Plain-text document sources:
☆ ☆ ☆ ☆ ☆
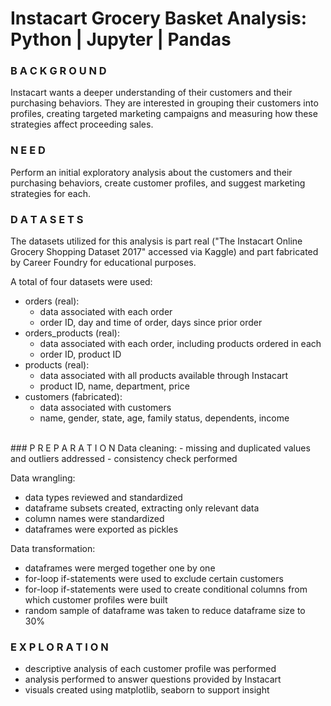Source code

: # Instacart Grocery Basket Analysis: Python | Jupyter | Pandas

### B A C K G R O U N D
Instacart wants a deeper understanding of their customers and their purchasing behaviors. They are interested in grouping their customers into profiles, creating targeted marketing campaigns and measuring how these strategies affect proceeding sales. 


### N E E D
Perform an initial exploratory analysis about the customers and their purchasing behaviors, create customer profiles, and suggest marketing strategies for each.


### D A T A S E T S
The datasets utilized for this analysis is part real ("The Instacart Online Grocery Shopping Dataset 2017" accessed via Kaggle) and part fabricated by Career Foundry for educational purposes. 

A total of four datasets were used:

   - orders (real): 
       - data associated with each order
       - order ID, day and time of order, days since prior order
   - orders_products (real): 
       - data associated with each order, including products ordered in each
       - order ID, product ID
   - products (real): 
       - data associated with all products available through Instacart
       - product ID, name, department, price
   - customers (fabricated):
       - data associated with customers
       - name, gender, state, age, family status, dependents, income

<br>
### P R E P A R A T I O N
Data cleaning:
   - missing and duplicated values and outliers addressed
   - consistency check performed 

Data wrangling:
   - data types reviewed and standardized 
   - dataframe subsets created, extracting only relevant data 
   - column names were standardized 
   - dataframes were exported as pickles 

Data transformation: 
   - dataframes were merged together one by one 
   - for-loop if-statements were used to exclude certain customers 
   - for-loop if-statements were used to create conditional columns from which customer profiles were built 
   - random sample of dataframe was taken to reduce dataframe size to 30%


### E X P L O R A T I O N
   - descriptive analysis of each customer profile was performed 
   - analysis performed to answer questions provided by Instacart 
   - visuals created using matplotlib, seaborn to support insight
☆ ☆ ☆ ☆ ☆
Could you restate word for word the lines above, from the one that contains "A total of four" through the one that contains "- data associated with customers", and no others?

A total of four datasets were used:

   - orders (real): 
       - data associated with each order
       - order ID, day and time of order, days since prior order
   - orders_products (real): 
       - data associated with each order, including products ordered in each
       - order ID, product ID
   - products (real): 
       - data associated with all products available through Instacart
       - product ID, name, department, price
   - customers (fabricated):
       - data associated with customers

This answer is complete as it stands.